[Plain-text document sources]
..............................

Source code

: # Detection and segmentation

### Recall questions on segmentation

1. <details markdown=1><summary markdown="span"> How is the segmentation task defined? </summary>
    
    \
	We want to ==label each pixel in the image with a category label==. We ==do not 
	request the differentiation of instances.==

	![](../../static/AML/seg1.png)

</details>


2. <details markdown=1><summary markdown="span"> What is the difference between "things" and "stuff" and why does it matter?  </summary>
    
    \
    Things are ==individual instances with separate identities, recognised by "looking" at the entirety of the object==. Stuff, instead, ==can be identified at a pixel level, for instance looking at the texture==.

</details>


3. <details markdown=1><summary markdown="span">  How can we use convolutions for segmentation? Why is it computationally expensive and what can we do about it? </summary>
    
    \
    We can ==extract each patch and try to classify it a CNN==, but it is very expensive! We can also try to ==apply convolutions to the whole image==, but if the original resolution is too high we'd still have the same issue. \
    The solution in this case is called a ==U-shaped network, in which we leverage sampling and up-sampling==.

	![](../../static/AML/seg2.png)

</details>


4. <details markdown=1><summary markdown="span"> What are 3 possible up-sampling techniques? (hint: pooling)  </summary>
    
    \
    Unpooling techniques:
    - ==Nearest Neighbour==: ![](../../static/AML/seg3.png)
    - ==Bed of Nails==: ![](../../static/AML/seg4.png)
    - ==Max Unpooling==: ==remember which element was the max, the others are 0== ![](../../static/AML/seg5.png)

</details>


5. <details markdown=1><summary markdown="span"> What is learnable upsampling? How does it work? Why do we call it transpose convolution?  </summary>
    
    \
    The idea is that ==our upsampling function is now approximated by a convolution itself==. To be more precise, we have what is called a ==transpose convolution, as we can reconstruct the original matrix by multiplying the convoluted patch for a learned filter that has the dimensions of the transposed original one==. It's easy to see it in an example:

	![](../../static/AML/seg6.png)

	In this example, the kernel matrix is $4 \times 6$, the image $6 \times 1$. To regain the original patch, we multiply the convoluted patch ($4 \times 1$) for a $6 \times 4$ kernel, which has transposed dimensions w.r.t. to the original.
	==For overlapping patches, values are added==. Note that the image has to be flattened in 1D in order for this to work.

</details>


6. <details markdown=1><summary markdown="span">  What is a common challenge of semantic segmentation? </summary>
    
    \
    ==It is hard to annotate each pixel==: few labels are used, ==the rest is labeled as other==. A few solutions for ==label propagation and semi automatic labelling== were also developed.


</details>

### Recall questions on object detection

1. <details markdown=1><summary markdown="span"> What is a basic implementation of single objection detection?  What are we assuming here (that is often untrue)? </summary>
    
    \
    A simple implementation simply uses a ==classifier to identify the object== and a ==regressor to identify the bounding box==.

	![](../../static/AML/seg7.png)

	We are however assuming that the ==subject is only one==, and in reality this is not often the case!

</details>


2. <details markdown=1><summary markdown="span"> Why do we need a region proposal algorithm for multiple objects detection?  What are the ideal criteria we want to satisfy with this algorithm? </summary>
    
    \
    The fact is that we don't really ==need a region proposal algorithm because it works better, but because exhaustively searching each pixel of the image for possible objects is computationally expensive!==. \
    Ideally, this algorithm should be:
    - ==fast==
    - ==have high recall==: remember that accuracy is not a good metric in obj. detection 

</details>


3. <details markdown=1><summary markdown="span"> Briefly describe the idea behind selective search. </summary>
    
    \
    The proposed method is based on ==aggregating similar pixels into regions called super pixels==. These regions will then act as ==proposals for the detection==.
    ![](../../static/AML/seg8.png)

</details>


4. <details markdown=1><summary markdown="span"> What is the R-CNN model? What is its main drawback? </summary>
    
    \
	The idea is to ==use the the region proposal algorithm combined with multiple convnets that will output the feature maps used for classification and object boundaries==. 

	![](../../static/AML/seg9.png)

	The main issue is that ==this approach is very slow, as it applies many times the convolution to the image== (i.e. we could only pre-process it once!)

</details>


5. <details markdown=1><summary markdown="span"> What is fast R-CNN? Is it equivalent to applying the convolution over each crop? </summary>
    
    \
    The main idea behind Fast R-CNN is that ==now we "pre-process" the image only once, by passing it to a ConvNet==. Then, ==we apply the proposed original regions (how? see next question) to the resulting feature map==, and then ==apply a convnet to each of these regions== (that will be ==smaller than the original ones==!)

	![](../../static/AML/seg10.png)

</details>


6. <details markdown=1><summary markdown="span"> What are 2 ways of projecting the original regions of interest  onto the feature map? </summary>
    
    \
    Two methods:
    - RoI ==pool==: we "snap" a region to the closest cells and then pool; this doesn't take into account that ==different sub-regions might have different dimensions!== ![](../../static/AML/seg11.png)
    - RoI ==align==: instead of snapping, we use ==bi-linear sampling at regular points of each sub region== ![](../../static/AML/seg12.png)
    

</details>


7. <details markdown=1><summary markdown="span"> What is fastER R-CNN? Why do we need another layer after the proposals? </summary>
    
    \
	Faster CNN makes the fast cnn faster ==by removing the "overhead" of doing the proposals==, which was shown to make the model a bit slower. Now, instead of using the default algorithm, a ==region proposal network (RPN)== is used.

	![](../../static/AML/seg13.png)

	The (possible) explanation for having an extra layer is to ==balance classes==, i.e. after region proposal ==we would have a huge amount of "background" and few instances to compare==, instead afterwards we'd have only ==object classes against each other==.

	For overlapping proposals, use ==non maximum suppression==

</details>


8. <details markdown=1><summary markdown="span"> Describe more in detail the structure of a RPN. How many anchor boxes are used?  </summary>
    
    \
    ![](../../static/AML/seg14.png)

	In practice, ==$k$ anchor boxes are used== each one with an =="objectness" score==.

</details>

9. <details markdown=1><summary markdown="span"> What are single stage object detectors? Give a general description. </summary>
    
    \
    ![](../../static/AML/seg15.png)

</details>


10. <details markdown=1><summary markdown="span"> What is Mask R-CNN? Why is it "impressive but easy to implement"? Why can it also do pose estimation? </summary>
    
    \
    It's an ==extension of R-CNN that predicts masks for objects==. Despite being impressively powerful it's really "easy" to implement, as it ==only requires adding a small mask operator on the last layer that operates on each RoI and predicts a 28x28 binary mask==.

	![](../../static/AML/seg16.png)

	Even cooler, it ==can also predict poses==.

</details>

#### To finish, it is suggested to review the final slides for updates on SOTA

..............................

Every entry above should come back exactly as written.

## [Written response]
Source code

: # Detection and segmentation

### Recall questions on segmentation

1. <details markdown=1><summary markdown="span"> How is the segmentation task defined? </summary>
    
    \
	We want to ==label each pixel in the image with a category label==. We ==do not 
	request the differentiation of instances.==

	![](../../static/AML/seg1.png)

</details>


2. <details markdown=1><summary markdown="span"> What is the difference between "things" and "stuff" and why does it matter?  </summary>
    
    \
    Things are ==individual instances with separate identities, recognised by "looking" at the entirety of the object==. Stuff, instead, ==can be identified at a pixel level, for instance looking at the texture==.

</details>


3. <details markdown=1><summary markdown="span">  How can we use convolutions for segmentation? Why is it computationally expensive and what can we do about it? </summary>
    
    \
    We can ==extract each patch and try to classify it a CNN==, but it is very expensive! We can also try to ==apply convolutions to the whole image==, but if the original resolution is too high we'd still have the same issue. \
    The solution in this case is called a ==U-shaped network, in which we leverage sampling and up-sampling==.

	![](../../static/AML/seg2.png)

</details>


4. <details markdown=1><summary markdown="span"> What are 3 possible up-sampling techniques? (hint: pooling)  </summary>
    
    \
    Unpooling techniques:
    - ==Nearest Neighbour==: ![](../../static/AML/seg3.png)
    - ==Bed of Nails==: ![](../../static/AML/seg4.png)
    - ==Max Unpooling==: ==remember which element was the max, the others are 0== ![](../../static/AML/seg5.png)

</details>


5. <details markdown=1><summary markdown="span"> What is learnable upsampling? How does it work? Why do we call it transpose convolution?  </summary>
    
    \
    The idea is that ==our upsampling function is now approximated by a convolution itself==. To be more precise, we have what is called a ==transpose convolution, as we can reconstruct the original matrix by multiplying the convoluted patch for a learned filter that has the dimensions of the transposed original one==. It's easy to see it in an example:

	![](../../static/AML/seg6.png)

	In this example, the kernel matrix is $4 \times 6$, the image $6 \times 1$. To regain the original patch, we multiply the convoluted patch ($4 \times 1$) for a $6 \times 4$ kernel, which has transposed dimensions w.r.t. to the original.
	==For overlapping patches, values are added==. Note that the image has to be flattened in 1D in order for this to work.

</details>


6. <details markdown=1><summary markdown="span">  What is a common challenge of semantic segmentation? </summary>
    
    \
    ==It is hard to annotate each pixel==: few labels are used, ==the rest is labeled as other==. A few solutions for ==label propagation and semi automatic labelling== were also developed.


</details>

### Recall questions on object detection

1. <details markdown=1><summary markdown="span"> What is a basic implementation of single objection detection?  What are we assuming here (that is often untrue)? </summary>
    
    \
    A simple implementation simply uses a ==classifier to identify the object== and a ==regressor to identify the bounding box==.

	![](../../static/AML/seg7.png)

	We are however assuming that the ==subject is only one==, and in reality this is not often the case!

</details>


2. <details markdown=1><summary markdown="span"> Why do we need a region proposal algorithm for multiple objects detection?  What are the ideal criteria we want to satisfy with this algorithm? </summary>
    
    \
    The fact is that we don't really ==need a region proposal algorithm because it works better, but because exhaustively searching each pixel of the image for possible objects is computationally expensive!==. \
    Ideally, this algorithm should be:
    - ==fast==
    - ==have high recall==: remember that accuracy is not a good metric in obj. detection 

</details>


3. <details markdown=1><summary markdown="span"> Briefly describe the idea behind selective search. </summary>
    
    \
    The proposed method is based on ==aggregating similar pixels into regions called super pixels==. These regions will then act as ==proposals for the detection==.
    ![](../../static/AML/seg8.png)

</details>


4. <details markdown=1><summary markdown="span"> What is the R-CNN model? What is its main drawback? </summary>
    
    \
	The idea is to ==use the the region proposal algorithm combined with multiple convnets that will output the feature maps used for classification and object boundaries==. 

	![](../../static/AML/seg9.png)

	The main issue is that ==this approach is very slow, as it applies many times the convolution to the image== (i.e. we could only pre-process it once!)

</details>


5. <details markdown=1><summary markdown="span"> What is fast R-CNN? Is it equivalent to applying the convolution over each crop? </summary>
    
    \
    The main idea behind Fast R-CNN is that ==now we "pre-process" the image only once, by passing it to a ConvNet==. Then, ==we apply the proposed original regions (how? see next question) to the resulting feature map==, and then ==apply a convnet to each of these regions== (that will be ==smaller than the original ones==!)

	![](../../static/AML/seg10.png)

</details>


6. <details markdown=1><summary markdown="span"> What are 2 ways of projecting the original regions of interest  onto the feature map? </summary>
    
    \
    Two methods:
    - RoI ==pool==: we "snap" a region to the closest cells and then pool; this doesn't take into account that ==different sub-regions might have different dimensions!== ![](../../static/AML/seg11.png)
    - RoI ==align==: instead of snapping, we use ==bi-linear sampling at regular points of each sub region== ![](../../static/AML/seg12.png)
    

</details>


7. <details markdown=1><summary markdown="span"> What is fastER R-CNN? Why do we need another layer after the proposals? </summary>
    
    \
	Faster CNN makes the fast cnn faster ==by removing the "overhead" of doing the proposals==, which was shown to make the model a bit slower. Now, instead of using the default algorithm, a ==region proposal network (RPN)== is used.

	![](../../static/AML/seg13.png)

	The (possible) explanation for having an extra layer is to ==balance classes==, i.e. after region proposal ==we would have a huge amount of "background" and few instances to compare==, instead afterwards we'd have only ==object classes against each other==.

	For overlapping proposals, use ==non maximum suppression==

</details>


8. <details markdown=1><summary markdown="span"> Describe more in detail the structure of a RPN. How many anchor boxes are used?  </summary>
    
    \
    ![](../../static/AML/seg14.png)

	In practice, ==$k$ anchor boxes are used== each one with an =="objectness" score==.

</details>

9. <details markdown=1><summary markdown="span"> What are single stage object detectors? Give a general description. </summary>
    
    \
    ![](../../static/AML/seg15.png)

</details>


10. <details markdown=1><summary markdown="span"> What is Mask R-CNN? Why is it "impressive but easy to implement"? Why can it also do pose estimation? </summary>
    
    \
    It's an ==extension of R-CNN that predicts masks for objects==. Despite being impressively powerful it's really "easy" to implement, as it ==only requires adding a small mask operator on the last layer that operates on each RoI and predicts a 28x28 binary mask==.

	![](../../static/AML/seg16.png)

	Even cooler, it ==can also predict poses==.

</details>

#### To finish, it is suggested to review the final slides for updates on SOTA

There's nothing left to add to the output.